ScotRail passengers are to face continued disruption on Sundays – after ticket examiners voted overwhelmingly to extend strike action.
RMT members voted by 90% in favour of continuing their action, which began in April.
They joined conductors in refusing to work on Sundays – forcing the widespread cancellation of most services across Tayside and Fife.
It follows a similar vote last month by conductors to continue their dispute with the public transport operator.
Engineers have also voted in favour of taking strike action.
‘Stunning’ result of latest ballot
RMT says it is locked in a fight with Dutch-owned firm Abellio, which runs the ScotRail franchise, for “pay justice and equality”.
Mick Lynch, general secretary, says the latest ballot result is “stunning”.
He said: “I want to congratulate our members who have stood firm alongside their conductor colleagues for over six months in this fight for pay justice and equality in the face of outrageous provocation from the employer.
“Today’s result will now be considered by the unions executive.
“Our campaign of action continues this Sunday and it is now down to ScotRail and their political masters to take this key group of staff seriously, to stop snubbing talks and to get around the table with the union to negotiate a fair and just settlement.”
Scottish Labour transport spokesman Neil Bibby has previously called on the Scottish Government to step in to end trade union action.
Claiming that industrial relations on Scotland’s railway were at an “all time low”, the MSP said industrial action during the COP26 climate summit to be held in Glasgow would be a “humiliation”.
“It would be an international humiliation for the Scottish Government.
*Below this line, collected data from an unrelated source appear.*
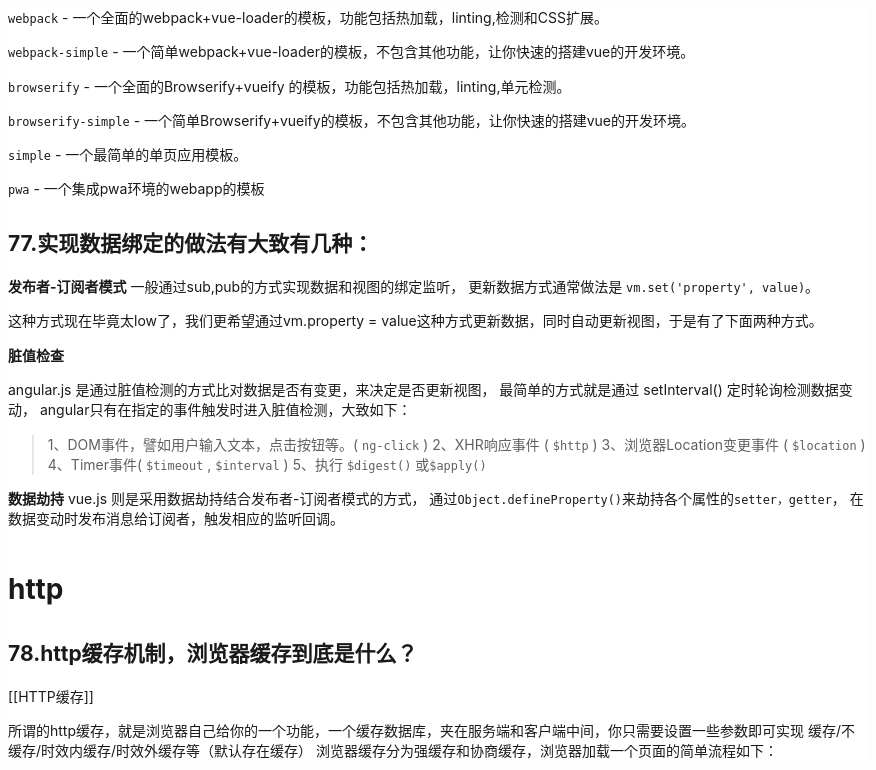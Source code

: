 
`webpack` - 一个全面的webpack+vue-loader的模板，功能包括热加载，linting,检测和CSS扩展。


`webpack-simple` - 一个简单webpack+vue-loader的模板，不包含其他功能，让你快速的搭建vue的开发环境。


`browserify` - 一个全面的Browserify+vueify 的模板，功能包括热加载，linting,单元检测。


`browserify-simple` - 一个简单Browserify+vueify的模板，不包含其他功能，让你快速的搭建vue的开发环境。


`simple` - 一个最简单的单页应用模板。


`pwa` - 一个集成pwa环境的webapp的模板


## 77.实现数据绑定的做法有大致有几种：


**发布者-订阅者模式**
一般通过sub,pub的方式实现数据和视图的绑定监听，
更新数据方式通常做法是 `vm.set('property', value)`。


这种方式现在毕竟太low了，我们更希望通过vm.property = value这种方式更新数据，同时自动更新视图，于是有了下面两种方式。


**脏值检查**


angular.js 是通过脏值检测的方式比对数据是否有变更，来决定是否更新视图，
最简单的方式就是通过 setInterval() 定时轮询检测数据变动，
angular只有在指定的事件触发时进入脏值检测，大致如下：


> 1、DOM事件，譬如用户输入文本，点击按钮等。( `ng-click` )
2、XHR响应事件 ( `$http` )
3、浏览器Location变更事件 ( `$location` )
4、Timer事件( `$timeout` , `$interval` )
5、执行 `$digest()` 或`$apply()`



**数据劫持**
vue.js 则是采用数据劫持结合发布者-订阅者模式的方式，
通过`Object.defineProperty()`来劫持各个属性的`setter，getter`，
在数据变动时发布消息给订阅者，触发相应的监听回调。


# http


## 78.http缓存机制，浏览器缓存到底是什么？
[[HTTP缓存]]

所谓的http缓存，就是浏览器自己给你的一个功能，一个缓存数据库，夹在服务端和客户端中间，你只需要设置一些参数即可实现 缓存/不缓存/时效内缓存/时效外缓存等（默认存在缓存）
浏览器缓存分为强缓存和协商缓存，浏览器加载一个页面的简单流程如下：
Are they really willing to stand by and let that happen?”
Services need to meet changing demand – minister
Graeme Dey, the transport minister, said in response: “Labour say there should be no overall service reduction. In effect they are saying that what was suitable for 2019 should be suitable for 2022.
“Do they not recognise that there have been substantial economic, societal and environmental changes since 2019, and these changes will have a material effect on the provision of railway services.
“There will be changes to working patterns, where we work and how we work which we have yet to understand what they will mean for the future.
“Therefore what we need is a level of service provision that meets the changing needs of passenger demand as Scotland comes out of Covid, but with the flexibility for beyond.”
ScotRail ‘disappointed’ at latest vote
A ScotRail spokesperson said: “It’s disappointing that the RMT’s ticket examiner members have voted to continue with their long-running strike.
“We’re seeing customers gradually return to Scotland’s railway, but our financial position is precarious, and any strike action is damaging and wrong at a time when we need to deliver a safe and reliable service.
“To build a more sustainable and greener railway for the future and reduce the burden on the taxpayer, we need to change.
“All of us in the railway – management, staff, trade unions, suppliers, and government – need to work together to modernise the railway so that it is fit for the future.”